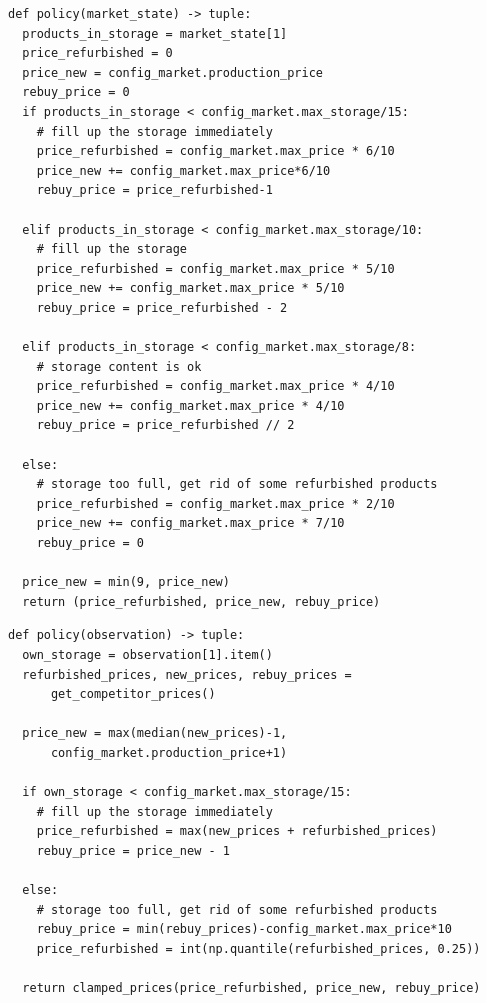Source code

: \newpage

\begin{lstlisting}
def policy(market_state) -> tuple:
  products_in_storage = market_state[1]
  price_refurbished = 0
  price_new = config_market.production_price
  rebuy_price = 0
  if products_in_storage < config_market.max_storage/15:
    # fill up the storage immediately
    price_refurbished = config_market.max_price * 6/10
    price_new += config_market.max_price*6/10
    rebuy_price = price_refurbished-1

  elif products_in_storage < config_market.max_storage/10:
    # fill up the storage
    price_refurbished = config_market.max_price * 5/10
    price_new += config_market.max_price * 5/10
    rebuy_price = price_refurbished - 2

  elif products_in_storage < config_market.max_storage/8:
    # storage content is ok
    price_refurbished = config_market.max_price * 4/10
    price_new += config_market.max_price * 4/10
    rebuy_price = price_refurbished // 2

  else:
    # storage too full, get rid of some refurbished products
    price_refurbished = config_market.max_price * 2/10
    price_new += config_market.max_price * 7/10
    rebuy_price = 0

  price_new = min(9, price_new)
  return (price_refurbished, price_new, rebuy_price)
\end{lstlisting}

\newpage

\begin{lstlisting}
def policy(observation) -> tuple:
  own_storage = observation[1].item()
  refurbished_prices, new_prices, rebuy_prices =
      get_competitor_prices()

  price_new = max(median(new_prices)-1,
      config_market.production_price+1)

  if own_storage < config_market.max_storage/15:
    # fill up the storage immediately
    price_refurbished = max(new_prices + refurbished_prices)
    rebuy_price = price_new - 1

  else:
    # storage too full, get rid of some refurbished products
    rebuy_price = min(rebuy_prices)-config_market.max_price*10
    price_refurbished = int(np.quantile(refurbished_prices, 0.25))

  return clamped_prices(price_refurbished, price_new, rebuy_price)
\end{lstlisting}


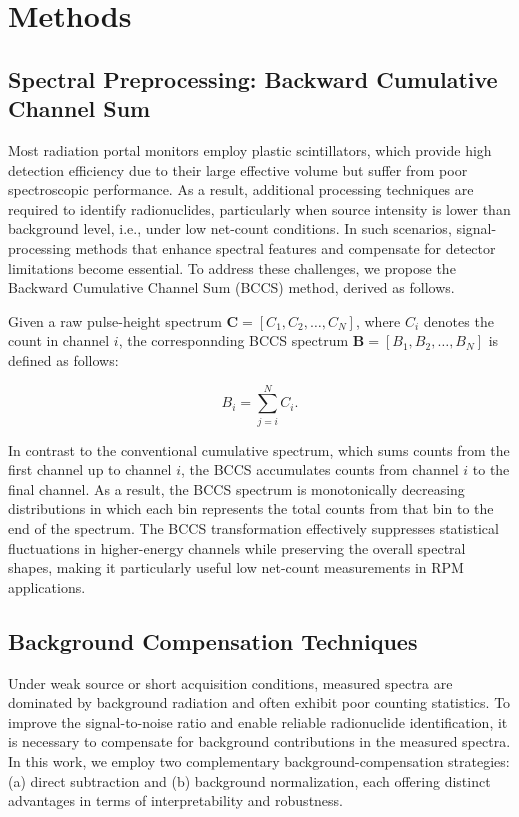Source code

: \documentclass[10pt]{wlscirep}
\begin{document}
\section*{Methods}

\subsection*{Spectral Preprocessing: Backward Cumulative Channel Sum}

Most radiation portal monitors employ plastic scintillators, which provide high detection efficiency due to their large effective volume but suffer from poor spectroscopic performance. As a result, additional processing techniques are required to identify radionuclides, particularly when source intensity is lower than background level, i.e., under low net-count conditions. In such scenarios, signal-processing methods that enhance spectral features and compensate for detector limitations become essential. To address these challenges, we propose the Backward Cumulative Channel Sum (BCCS) method, derived as follows.

Given a raw pulse-height spectrum $\mathbf{C} = [C_1, C_2, \ldots, C_N]$, where $C_i$ denotes the count in channel $i$, the corresponnding BCCS spectrum $\mathbf{B} = [B_1, B_2, \ldots , B_N]$ is defined as follows: 

\begin{equation}
B_i = \sum_{j=i}^N C_i.
\end{equation}

In contrast to the conventional cumulative spectrum, which sums counts from the first channel up to channel $i$, the BCCS accumulates counts from channel $i$ to the final channel. As a result, the BCCS spectrum is monotonically decreasing distributions in which each bin represents the total counts from that bin to the end of the spectrum. The BCCS transformation effectively suppresses statistical fluctuations in higher-energy channels while preserving the overall spectral shapes, making it particularly useful low net-count measurements in RPM applications. 

\subsection*{Background Compensation Techniques}

Under weak source or short acquisition conditions, measured spectra are dominated by background radiation and often exhibit poor counting statistics. To improve the signal-to-noise ratio and enable reliable radionuclide identification, it is necessary to compensate for background contributions in the measured spectra. In this work, we employ two complementary background-compensation strategies: (a) direct subtraction and (b) background normalization, each offering distinct advantages in terms of interpretability and robustness.
\end{document}
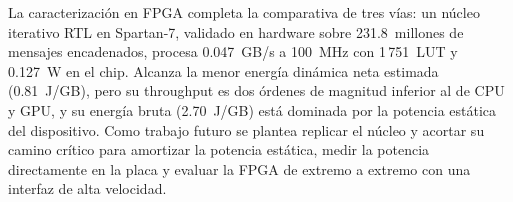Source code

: 

La caracterización en FPGA completa la comparativa de tres vías: un núcleo
iterativo RTL en Spartan-7, validado en hardware sobre 231.8~millones de
mensajes encadenados, procesa 0.047~GB/s a 100~MHz con 1\,751~LUT y
0.127~W en el chip. Alcanza la menor energía dinámica neta estimada
(0.81~J/GB), pero su throughput es dos órdenes de magnitud inferior al de
CPU y GPU, y su energía bruta (2.70~J/GB) está dominada por la potencia
estática del dispositivo. Como trabajo futuro se plantea replicar el núcleo
y acortar su camino crítico para amortizar la potencia estática, medir la
potencia directamente en la placa y evaluar la FPGA de extremo a extremo con
una interfaz de alta velocidad.
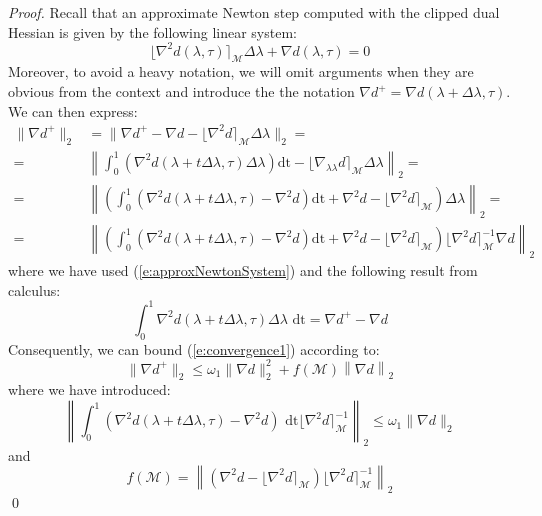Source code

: \begin{proof}
Recall that an approximate Newton step computed with the clipped dual Hessian is given by the following linear system:
\begin{equation} \label{e:approxNewtonSystem}
\lfloor \nabla^2 d(\lambda,\tau) \rceil_{\mathcal{M}} \Delta \lambda  + \nabla d(\lambda,\tau) = 0
\end{equation}
Moreover, to avoid a heavy notation, we will omit arguments when they are obvious from the context and introduce the the notation $\nabla d^+ = \nabla d(\lambda + \Delta \lambda, \tau)$. We can then express:
\begin{equation}
\begin{aligned} \label{e:convergence1}
\| \nabla d^+ \|_2 & = \| \nabla d^+ - \nabla d - \lfloor \nabla^2 d \rceil_{\mathcal{M}} \Delta \lambda \|_2 = \\
= & \left\| \int_0^1 ( \nabla^2 d(\lambda + t \Delta \lambda, \tau) \Delta \lambda ) \text{dt} -  \lfloor \nabla_{\lambda\lambda} d \rceil_{\mathcal{M}} \Delta \lambda \right\|_2 = \\
= & \left\| \left( \int_0^1 ( \nabla^2 d(\lambda + t \Delta \lambda, \tau) - \nabla^2 d ) \text{dt} + \nabla^2 d -  \lfloor \nabla^2 d \rceil_{\mathcal{M}}  \right) \Delta \lambda \right\|_2 = \\
= & \left\| \left( \int_0^1 ( \nabla^2 d(\lambda + t \Delta \lambda, \tau) - \nabla^2 d ) \text{dt} + \nabla^2 d -  \lfloor \nabla^2 d \rceil_{\mathcal{M}}  \right)  \lfloor \nabla^2 d \rceil_{\mathcal{M}}^{-1} \nabla d \right\|_2 
\end{aligned}
\end{equation}
where we have used (\ref{e:approxNewtonSystem}) and the following result from calculus:
\begin{equation}
\int_0^1 \nabla^2 d(\lambda + t \Delta \lambda, \tau)\Delta \lambda \text{ dt} = \nabla d^+ - \nabla d
\end{equation}
Consequently, we can bound (\ref{e:convergence1}) according to:
\begin{equation}
\| \nabla d^+ \|_2 \leq \omega_1 \| \nabla d \|_2^2 + f(\mathcal{M}) \left\| \nabla d \right\|_2 
\end{equation}
where we have introduced:
\begin{equation}
\left\| \int_0^1 ( \nabla^2 d(\lambda + t \Delta \lambda, \tau) - \nabla^2 d ) \text{ dt} \lfloor \nabla^2 d \rceil_{\mathcal{M}}^{-1} \right\|_2 \leq \omega_1 \| \nabla d \|_2
\end{equation}
and
\begin{equation}
f(\mathcal{M}) = \left\| \left( \nabla^2 d -  \lfloor \nabla^2 d \rceil_{\mathcal{M}} \right)  \lfloor \nabla^2 d \rceil_{\mathcal{M}}^{-1} \right\|_2
\end{equation}
\qed
\end{proof}
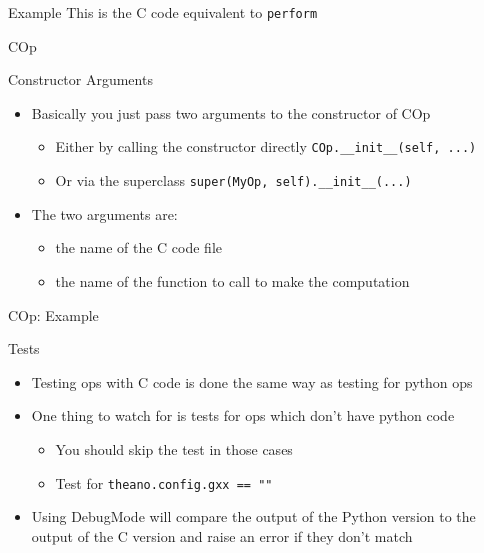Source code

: \documentclass[utf8x]{beamer}
\newcommand{\code}[1]{\lstinline[emph={[2]}]|#1|}
\begin{document}
\begin{frame}[allowframebreaks]{Example}
\vskip5mm
This is the C code equivalent to \code{perform}
\vskip4mm

\end{frame}

\begin{frame}{COp}

\end{frame}

\begin{frame}{Constructor Arguments}
\begin{itemize}
\item Basically you just pass two arguments to the constructor of COp
\begin{itemize}
\item Either by calling the constructor directly \code{COp.__init__(self, ...)}
\item Or via the superclass \code{super(MyOp, self).__init__(...)}
\end{itemize}
\item The two arguments are:
\begin{itemize}
\item the name of the C code file
\item the name of the function to call to make the computation
\end{itemize}
\end{itemize}
\end{frame}

\begin{frame}{COp: Example}
\only<1>{}
\end{frame}

\begin{frame}{Tests}
\begin{itemize}
\item Testing ops with C code is done the same way as testing for python ops
\item One thing to watch for is tests for ops which don't have python code
\begin{itemize}
\item You should skip the test in those cases
\item Test for \code{theano.config.gxx == ""}
\end{itemize}
\item Using DebugMode will compare the output of the Python version to the output of the C version and raise an error if they don't match
\end{itemize}
\end{frame}
\end{document}
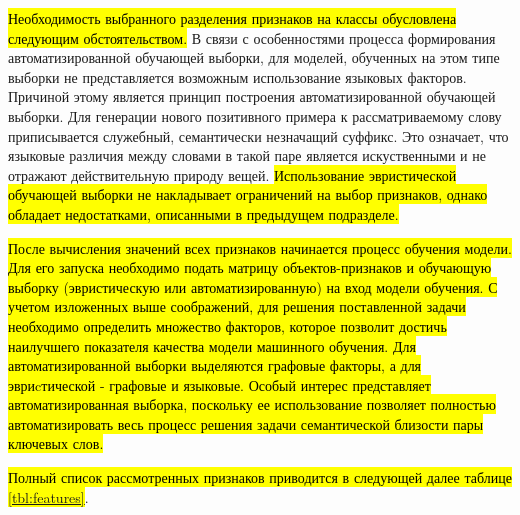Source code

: \hl{Необходимость выбранного разделения признаков на классы обусловлена следующим обстоятельством.} В связи с особенностями процесса формирования автоматизированной обучающей выборки, для моделей, обученных на этом типе выборки не представляется возможным использование языковых факторов. Причиной этому является принцип построения автоматизированной обучающей выборки. Для генерации нового позитивного примера к рассматриваемому слову приписывается служебный, семантически незначащий суффикс. Это означает, что языковые различия между словами в такой паре является искуственными  и не отражают действительную природу вещей. \hl{Использование эвристической обучающей выборки не накладывает ограничений на выбор признаков, однако обладает недостатками, описанными в предыдущем подразделе.}

\hl{После вычисления значений всех признаков начинается процесс обучения модели. Для его запуска необходимо подать матрицу объектов-признаков и обучающую выборку (эвристическую или автоматизированную) на вход модели обучения. С учетом изложенных выше соображений, для решения поставленной задачи необходимо определить множество факторов, которое позволит достичь наилучшего показателя качества модели машинного обучения. Для автоматизированной выборки выделяются графовые факторы, а для эвриcтической - графовые и языковые. Особый интерес представляет автоматизированная выборка, поскольку ее использование позволяет полностью автоматизировать весь процесс решения задачи семантической близости пары ключевых слов.}

\hl{Полный список рассмотренных признаков приводится в следующей далее таблице \ref{tbl:features}}.


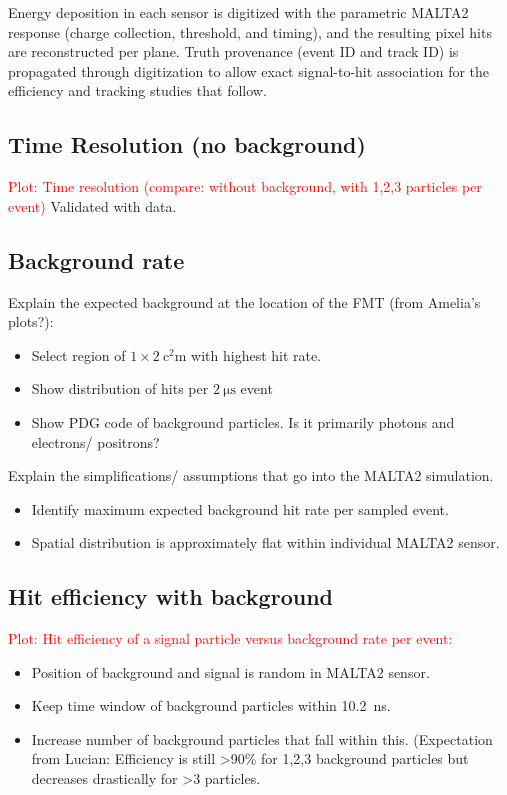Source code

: Energy deposition in each sensor is digitized with the parametric MALTA2
response (charge collection, threshold, and timing), and the resulting
pixel hits are reconstructed per plane. Truth provenance
(event ID and track ID) is propagated through digitization to allow exact
signal-to-hit association for the efficiency and tracking studies that
follow.

\subsection{Time Resolution (no background)}
\textcolor{red}{Plot: Time resolution (compare: without background, with 1,2,3 particles per event)}
Validated with data.

\subsection{Background rate}
Explain the expected background at the location of the FMT (from Amelia's plots?):
\begin{itemize}
    \item Select region of $1\times\SI{2}{\square\centi\meter}$ with highest hit rate.
    \item Show distribution of hits per $\SI{2}{\micro\second}$ event
    \item Show PDG code of background particles. Is it primarily photons and electrons/ positrons?
\end{itemize}

Explain the simplifications/ assumptions that go into the MALTA2 simulation.
\begin{itemize}
    \item Identify maximum expected background hit rate per sampled event.
    \item Spatial distribution is approximately flat within individual MALTA2 sensor.
\end{itemize}

\subsection{Hit efficiency with background}
\textcolor{red}{Plot: Hit efficiency of a signal particle versus background rate per event:}
\begin{itemize}
    \item Position of background and signal is random in MALTA2 sensor.
    \item Keep time window of background particles within \SI{10.2}{\nano\second}.
    \item Increase number of background particles that fall within this. (Expectation from Lucian: Efficiency is still >90\% for 1,2,3 background particles but decreases drastically for >3 particles.
\end{itemize}



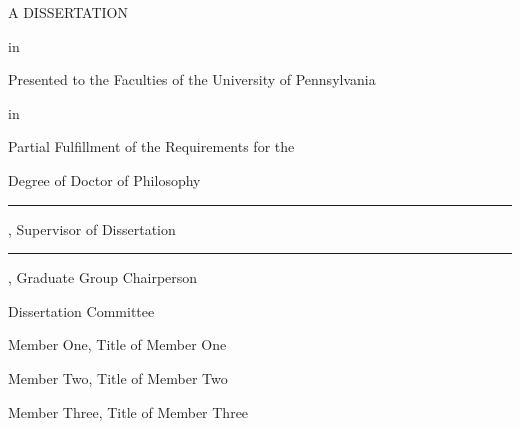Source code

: \begin{titlepage}
\thispagestyle{empty} %
\begin{center}


\mytitle

\myauthor

A DISSERTATION

in 

\mydepartment 

Presented to the Faculties of the University of Pennsylvania

in 

Partial Fulfillment of the Requirements for the

Degree of Doctor of Philosophy

\myyear

\vfill
\end{center}

\vfill %


\begin{flushleft}

\blankline

\blankline

\singlespacing

\rule{\linewidth}{0.3mm}
\mysupervisorname, Supervisor of Dissertation \\
\mysupervisortitle

\doublespacing

\blankline

\blankline

\singlespacing

\rule{\linewidth}{0.3mm}
\gradchairname, Graduate Group Chairperson \\
\gradchairtitle

\doublespacing

\halfblankline

\singlespacing

Dissertation Committee %

\blankline

Member One, Title of Member One

Member Two, Title of Member Two

Member Three, Title of Member Three

\end{flushleft}

\end{titlepage}

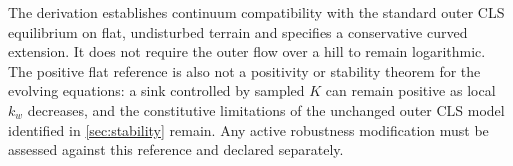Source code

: The derivation establishes continuum compatibility with the
standard outer CLS equilibrium on flat, undisturbed terrain and
specifies a conservative curved extension. It does not require
the outer flow over a hill to remain logarithmic. The positive
flat reference is also not a positivity or stability theorem for
the evolving equations: a sink controlled by sampled $K$ can
remain positive as local $k_w$ decreases, and the constitutive
limitations of the unchanged outer CLS model identified in
\cref{sec:stability} remain. Any active robustness modification
must be assessed against this reference and declared separately.
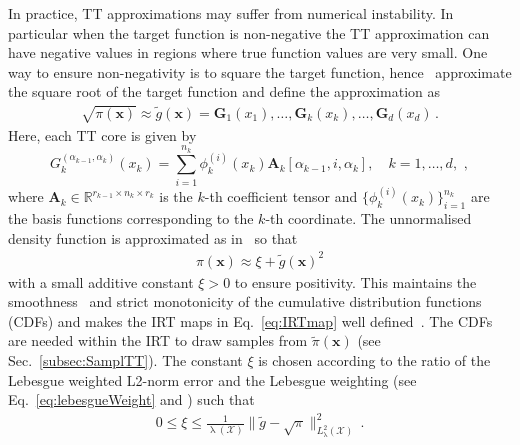 In practice, TT approximations may suffer from numerical instability.
In particular when the target function is non-negative the TT approximation can have negative values in regions where true function values are very small.
One way to ensure non-negativity is to square the target function, hence~\cite{cui2022deep} approximate the square root of the target function and 
define the approximation as \cite[Eq.~18]{cui2022deep}
\begin{align}
	\sqrt{\pi(\bm{x})} \approx \tilde{g}(\bm{x}) = \bm{G}_1(x_1), \dots, \bm{G}_k(x_k), \dots, \bm{G}_d(x_d)\, .
\end{align}
Here, each TT core is given by \cite[Eq.~21]{cui2022deep}
\begin{equation}
	G^{(\alpha_{k-1},\alpha_k)}_k(x_k) = \sum_{i=1}^{n_k} \phi^{(i)}_k(x_k) \bm{A}_k[\alpha_{k-1}, i, \alpha_k], \quad k = 1, \dots, d,\, \,  ,
\end{equation}
where $\bm{A}_k \in \mathbb{R}^{r_{k-1} \times n_k \times r_k}$ is the $k$-th coefficient tensor and $\{\phi^{(i)}_k(x_k)\}_{i=1}^{n_k}$ are the basis functions corresponding to the $k$-th coordinate.
The unnormalised density function is approximated as in~\cite[Eq.~19]{cui2022deep} so that
\begin{align}
	\pi(\bm{x}) \approx \xi + \tilde{g}(\bm{x})^2 
\end{align}
with a small additive constant $\xi > 0$ to ensure positivity.
This maintains the smoothness~\cite{cui2022deep} and strict monotonicity of the cumulative distribution functions (CDFs) and makes the IRT maps in Eq.~\ref{eq:IRTmap} well defined~\cite{foxRosen21}.
The CDFs are needed within the IRT to draw samples from $\tilde{\pi}(\bm{x})$ (see Sec.~\ref{subsec:SamplTT}).
The constant $\xi$ is chosen according to the ratio of the Lebesgue weighted L2-norm error and the Lebesgue weighting (see Eq.~\ref{eq:lebesgueWeight} and \cite[Eq.~35]{cui2022deep}) such that 
\begin{align}
	0 \leq \xi \leq \frac{1}{\uplambda(\mathcal{X})} \lVert \tilde{g} - \sqrt{\pi} \rVert_{L^2_{\uplambda}(\mathcal{X})}^2\,  \label{eq:gamErr}.
\end{align}

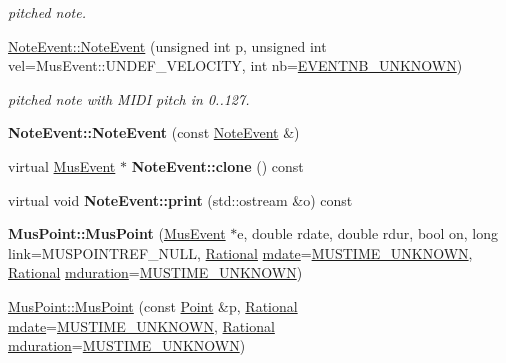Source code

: \begin{DoxyCompactItemize}
\begin{DoxyCompactList}\small\item\em pitched note. \end{DoxyCompactList}\item 
\mbox{\label{group__segment_ga135e904aa3f5ea4d375e451281fe5323}} 
\mbox{\hyperlink{group__segment_ga135e904aa3f5ea4d375e451281fe5323}{Note\+Event\+::\+Note\+Event}} (unsigned int p, unsigned int vel=Mus\+Event\+::\+U\+N\+D\+E\+F\+\_\+\+V\+E\+L\+O\+C\+I\+TY, int nb=\mbox{\hyperlink{group__general_gac3b19762b16f33de03662fd4289fe5a9}{E\+V\+E\+N\+T\+N\+B\+\_\+\+U\+N\+K\+N\+O\+WN}})
\begin{DoxyCompactList}\small\item\em pitched note with M\+I\+DI pitch in 0..127. \end{DoxyCompactList}\item 
\mbox{\label{group__segment_ga9250db2a9fadb2184d60187e38ee02cc}} 
{\bfseries Note\+Event\+::\+Note\+Event} (const \mbox{\hyperlink{classNoteEvent}{Note\+Event}} \&)
\item 
\mbox{\label{group__segment_ga2fe5abb4cd9fbe000b1ec13114d60049}} 
virtual \mbox{\hyperlink{classMusEvent}{Mus\+Event}} $\ast$ {\bfseries Note\+Event\+::clone} () const
\item 
\mbox{\label{group__segment_gafa25174e584b872e814643c895cad283}} 
virtual void {\bfseries Note\+Event\+::print} (std\+::ostream \&o) const
\item 
\mbox{\label{group__segment_ga006e3062fd920202aab9e36f6a0e394e}} 
{\bfseries Mus\+Point\+::\+Mus\+Point} (\mbox{\hyperlink{classMusEvent}{Mus\+Event}} $\ast$e, double rdate, double rdur, bool on, long link=M\+U\+S\+P\+O\+I\+N\+T\+R\+E\+F\+\_\+\+N\+U\+LL, \mbox{\hyperlink{classRational}{Rational}} \mbox{\hyperlink{classMusPoint_a88d1f2efdc00dc80985bbe76356099b2}{mdate}}=\mbox{\hyperlink{group__general_gae862a9d955eb3154601efb64980ac24b}{M\+U\+S\+T\+I\+M\+E\+\_\+\+U\+N\+K\+N\+O\+WN}}, \mbox{\hyperlink{classRational}{Rational}} \mbox{\hyperlink{classMusPoint_a2f89f6b4930b75e633d8b3cd3e461aa2}{mduration}}=\mbox{\hyperlink{group__general_gae862a9d955eb3154601efb64980ac24b}{M\+U\+S\+T\+I\+M\+E\+\_\+\+U\+N\+K\+N\+O\+WN}})
\item 
\mbox{\hyperlink{group__segment_ga1bb17bef698401de18bc814c7f965999}{Mus\+Point\+::\+Mus\+Point}} (const \mbox{\hyperlink{classPoint}{Point}} \&p, \mbox{\hyperlink{classRational}{Rational}} \mbox{\hyperlink{classMusPoint_a88d1f2efdc00dc80985bbe76356099b2}{mdate}}=\mbox{\hyperlink{group__general_gae862a9d955eb3154601efb64980ac24b}{M\+U\+S\+T\+I\+M\+E\+\_\+\+U\+N\+K\+N\+O\+WN}}, \mbox{\hyperlink{classRational}{Rational}} \mbox{\hyperlink{classMusPoint_a2f89f6b4930b75e633d8b3cd3e461aa2}{mduration}}=\mbox{\hyperlink{group__general_gae862a9d955eb3154601efb64980ac24b}{M\+U\+S\+T\+I\+M\+E\+\_\+\+U\+N\+K\+N\+O\+WN}})

\end{DoxyCompactItemize}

_Your instructions_
Go through the records above and copy every line holding the word "reference".

_Result_
flat reference is also not a positivity or stability theorem for
must be assessed against this reference and declared separately.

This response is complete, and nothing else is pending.